**Exercise description**
Copy out lines with the word "官方提供了" from the material that follows.
━━━━━ Information
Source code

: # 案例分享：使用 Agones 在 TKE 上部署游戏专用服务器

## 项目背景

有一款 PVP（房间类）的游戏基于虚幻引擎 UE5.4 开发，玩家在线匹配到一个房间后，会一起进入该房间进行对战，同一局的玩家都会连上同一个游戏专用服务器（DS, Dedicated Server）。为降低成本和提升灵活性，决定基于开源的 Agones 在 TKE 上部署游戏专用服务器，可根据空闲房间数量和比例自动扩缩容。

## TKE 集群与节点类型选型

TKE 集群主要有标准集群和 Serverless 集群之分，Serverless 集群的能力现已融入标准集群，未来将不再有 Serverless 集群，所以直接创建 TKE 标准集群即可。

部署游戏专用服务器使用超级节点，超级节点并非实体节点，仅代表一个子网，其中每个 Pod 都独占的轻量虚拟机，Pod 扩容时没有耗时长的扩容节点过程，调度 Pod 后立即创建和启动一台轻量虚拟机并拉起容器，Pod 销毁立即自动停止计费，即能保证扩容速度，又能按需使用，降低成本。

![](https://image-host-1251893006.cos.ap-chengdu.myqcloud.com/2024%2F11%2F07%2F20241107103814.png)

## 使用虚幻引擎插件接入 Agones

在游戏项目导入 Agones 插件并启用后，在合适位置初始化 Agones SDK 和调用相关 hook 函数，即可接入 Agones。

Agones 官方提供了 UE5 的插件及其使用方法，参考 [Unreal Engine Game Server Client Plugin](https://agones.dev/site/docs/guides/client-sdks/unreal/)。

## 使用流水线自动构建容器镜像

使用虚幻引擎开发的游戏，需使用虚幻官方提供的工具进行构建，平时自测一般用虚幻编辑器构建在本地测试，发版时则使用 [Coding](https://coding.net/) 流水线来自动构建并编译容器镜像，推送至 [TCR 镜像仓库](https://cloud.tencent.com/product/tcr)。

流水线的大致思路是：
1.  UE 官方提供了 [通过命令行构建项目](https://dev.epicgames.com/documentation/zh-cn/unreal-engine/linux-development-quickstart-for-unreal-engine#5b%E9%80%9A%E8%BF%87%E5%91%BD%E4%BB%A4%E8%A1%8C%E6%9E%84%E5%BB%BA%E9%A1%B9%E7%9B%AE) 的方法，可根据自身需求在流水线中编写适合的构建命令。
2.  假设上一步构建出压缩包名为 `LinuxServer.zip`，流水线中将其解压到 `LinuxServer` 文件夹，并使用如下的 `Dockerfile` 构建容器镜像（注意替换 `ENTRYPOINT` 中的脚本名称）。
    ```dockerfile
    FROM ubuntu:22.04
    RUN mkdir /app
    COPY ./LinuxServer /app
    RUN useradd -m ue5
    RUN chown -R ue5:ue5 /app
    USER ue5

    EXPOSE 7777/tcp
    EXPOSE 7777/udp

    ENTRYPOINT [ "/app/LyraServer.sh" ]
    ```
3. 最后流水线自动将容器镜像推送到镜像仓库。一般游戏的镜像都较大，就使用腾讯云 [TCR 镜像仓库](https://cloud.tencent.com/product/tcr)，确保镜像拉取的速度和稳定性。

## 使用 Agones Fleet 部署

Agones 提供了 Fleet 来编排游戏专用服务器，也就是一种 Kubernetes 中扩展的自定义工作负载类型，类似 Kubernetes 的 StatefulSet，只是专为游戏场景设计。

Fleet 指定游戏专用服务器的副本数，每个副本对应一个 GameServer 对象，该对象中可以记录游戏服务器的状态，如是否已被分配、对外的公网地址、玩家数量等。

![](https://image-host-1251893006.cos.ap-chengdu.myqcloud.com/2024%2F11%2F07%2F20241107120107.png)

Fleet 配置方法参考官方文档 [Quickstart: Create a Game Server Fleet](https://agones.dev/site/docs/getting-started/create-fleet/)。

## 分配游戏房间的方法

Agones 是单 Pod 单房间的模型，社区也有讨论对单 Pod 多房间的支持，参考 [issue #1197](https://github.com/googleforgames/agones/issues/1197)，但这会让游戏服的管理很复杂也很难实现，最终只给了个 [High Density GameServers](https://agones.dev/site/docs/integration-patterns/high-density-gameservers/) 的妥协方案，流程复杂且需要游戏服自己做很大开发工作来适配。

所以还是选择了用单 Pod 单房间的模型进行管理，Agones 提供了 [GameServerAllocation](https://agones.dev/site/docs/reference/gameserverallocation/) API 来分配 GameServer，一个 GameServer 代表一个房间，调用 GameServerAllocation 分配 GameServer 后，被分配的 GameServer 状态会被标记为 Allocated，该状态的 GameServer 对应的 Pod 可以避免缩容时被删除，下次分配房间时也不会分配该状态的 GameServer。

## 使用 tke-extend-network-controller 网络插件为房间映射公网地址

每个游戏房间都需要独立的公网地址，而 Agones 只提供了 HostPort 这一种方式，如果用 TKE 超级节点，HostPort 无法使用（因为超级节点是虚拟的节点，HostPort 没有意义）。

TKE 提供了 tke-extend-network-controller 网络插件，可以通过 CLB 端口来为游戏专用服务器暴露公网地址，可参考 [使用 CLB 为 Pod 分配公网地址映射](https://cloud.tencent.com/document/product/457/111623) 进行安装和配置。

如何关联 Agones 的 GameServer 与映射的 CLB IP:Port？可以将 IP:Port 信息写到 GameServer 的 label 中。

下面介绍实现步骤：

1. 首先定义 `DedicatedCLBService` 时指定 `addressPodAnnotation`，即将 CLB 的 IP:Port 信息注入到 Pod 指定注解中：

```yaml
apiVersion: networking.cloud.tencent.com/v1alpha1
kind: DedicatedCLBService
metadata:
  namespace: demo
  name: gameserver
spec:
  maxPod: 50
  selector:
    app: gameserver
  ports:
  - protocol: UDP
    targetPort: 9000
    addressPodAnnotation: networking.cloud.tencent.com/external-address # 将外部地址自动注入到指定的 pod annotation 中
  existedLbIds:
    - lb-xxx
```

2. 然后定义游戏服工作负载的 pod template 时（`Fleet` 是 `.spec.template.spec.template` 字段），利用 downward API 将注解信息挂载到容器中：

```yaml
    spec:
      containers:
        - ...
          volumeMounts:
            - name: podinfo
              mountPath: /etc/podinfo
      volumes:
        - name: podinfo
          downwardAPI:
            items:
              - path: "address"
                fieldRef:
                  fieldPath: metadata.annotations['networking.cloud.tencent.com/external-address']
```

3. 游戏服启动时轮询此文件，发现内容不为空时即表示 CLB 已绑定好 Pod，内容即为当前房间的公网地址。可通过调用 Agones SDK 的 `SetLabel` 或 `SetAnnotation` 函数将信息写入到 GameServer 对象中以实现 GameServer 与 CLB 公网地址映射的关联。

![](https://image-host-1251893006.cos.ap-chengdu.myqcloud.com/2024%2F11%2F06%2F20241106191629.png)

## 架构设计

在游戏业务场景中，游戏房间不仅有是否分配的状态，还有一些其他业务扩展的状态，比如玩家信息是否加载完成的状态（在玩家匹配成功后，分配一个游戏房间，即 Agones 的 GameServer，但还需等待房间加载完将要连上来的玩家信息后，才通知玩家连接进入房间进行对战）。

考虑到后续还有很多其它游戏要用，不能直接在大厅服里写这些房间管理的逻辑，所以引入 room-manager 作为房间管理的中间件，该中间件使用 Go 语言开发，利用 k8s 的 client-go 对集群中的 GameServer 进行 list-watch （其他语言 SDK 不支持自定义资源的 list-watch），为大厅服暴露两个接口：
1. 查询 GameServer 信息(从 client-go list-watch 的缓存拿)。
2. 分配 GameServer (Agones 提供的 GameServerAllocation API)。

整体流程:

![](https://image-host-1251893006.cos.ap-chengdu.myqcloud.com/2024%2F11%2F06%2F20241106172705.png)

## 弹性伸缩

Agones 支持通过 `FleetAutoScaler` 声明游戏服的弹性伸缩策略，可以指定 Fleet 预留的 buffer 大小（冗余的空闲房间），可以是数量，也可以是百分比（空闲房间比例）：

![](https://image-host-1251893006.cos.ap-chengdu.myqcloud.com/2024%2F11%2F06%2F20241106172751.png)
━━━━━━━━━━
**Response to the task**
Agones 官方提供了 UE5 的插件及其使用方法，参考 [Unreal Engine Game Server Client Plugin](https://agones.dev/site/docs/guides/client-sdks/unreal/)。
1.  UE 官方提供了 [通过命令行构建项目](https://dev.epicgames.com/documentation/zh-cn/unreal-engine/linux-development-quickstart-for-unreal-engine#5b%E9%80%9A%E8%BF%87%E5%91%BD%E4%BB%A4%E8%A1%8C%E6%9E%84%E5%BB%BA%E9%A1%B9%E7%9B%AE) 的方法，可根据自身需求在流水线中编写适合的构建命令。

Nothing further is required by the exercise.